Copy out all lines in the data below containing the string "begin".

━━━━━ Data to process

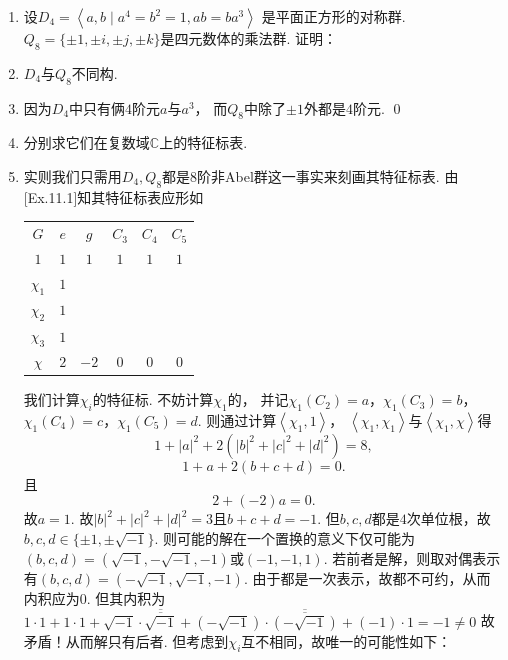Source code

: \begin{enumerate}
        \item[11.2]
        设$D_{4}=\left< a,b \mid a^{4}=b^{2}=1,ab=ba^{3} \right>$
        是平面正方形的对称群.
        $Q_{8}=\{\pm 1, \pm i, \pm j, \pm k\}$是四元数体的乘法群. 证明：
        \item[(i)] $D_{4}$与$Q_{8}$不同构.
        \item[\textbf{证明:}]
            因为$D_{4}$中只有俩$4$阶元$a$与$a^{3}$，
            而$Q_{8}$中除了$\pm 1$外都是$4$阶元. \qed
        \item[(ii)] 分别求它们在复数域$\mathbb{C}$上的特征标表.
        \item[\textbf{证明:}] 
            实则我们只需用$D_{4},Q_{8}$都是$8$阶非Abel群这一事实来刻画其特征标表.
            由[Ex.11.1]知其特征标表应形如
    \begin{center}
    \begin{tabular}{|c|c|c|c|c|c|}
        $G$ & $e$ & $g$ & $C_{3}$ & $C_{4}$ & $C_{5}$ \\ 
        $1$ & $1$ & $1$ & $1$ & $1$ & $1$ \\ 
        $\chi_{1}$ & $1$ & & & & \\ 
        $\chi_{2}$ & $1$ & & & & \\ 
        $\chi_{3}$ & $1$ & & & & \\ 
        $\chi$ & $2$ & $-2$ & $0$ & $0$ & $0$
    \end{tabular}
    \end{center}
            我们计算$\chi_{i}$的特征标. 不妨计算$\chi_{1}$的，
            并记$\chi_{1}(C_{2})=a$，$\chi_{1}(C_{3})=b$，
            $\chi_{1}(C_{4})=c$，$\chi_{1}(C_{5})=d$.
            则通过计算$\left<\chi_{1},1\right>$，
            $\left<\chi_{1},\chi_{1}\right>$与$\left<\chi_{1},\chi\right>$得
            \[1+|a|^{2}+2(|b|^{2}+|c|^{2}+|d|^{2})=8,\]
            \[1+a+2(b+c+d)=0.\]
            且
            \[2+(-2)a=0.\]
            故$a=1$. 故$|b|^{2}+|c|^{2}+|d|^{2}=3$且$b+c+d=-1$.
            但$b,c,d$都是$4$次单位根，故$b,c,d \in \{\pm 1,\pm\sqrt{-1}\}$.
            则可能的解在一个置换的意义下仅可能为
            $(b,c,d)=(\sqrt{-1},-\sqrt{-1},-1)$或$(-1,-1,1)$.
            若前者是解，则取对偶表示有$(b,c,d)=(-\sqrt{-1},\sqrt{-1},-1)$.
            由于都是一次表示，故都不可约，从而内积应为$0$.
            但其内积为$1 \cdot 1 + 1 \cdot 1 + \sqrt{-1}\cdot\overline{\overline{\sqrt{-1}}} +
            (-\sqrt{-1})\cdot\overline{\overline{(-\sqrt{-1})}} + (-1) \cdot 1 = -1 \neq 0$
            故矛盾！从而解只有后者. 但考虑到$\chi_{i}$互不相同，故唯一的可能性如下：
    \begin{center}

\end{center}
\end{enumerate}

━━━━━━━━━━

→ **Exercise answer**
: \begin{enumerate}
    \begin{center}
    \begin{tabular}{|c|c|c|c|c|c|}
    \begin{center}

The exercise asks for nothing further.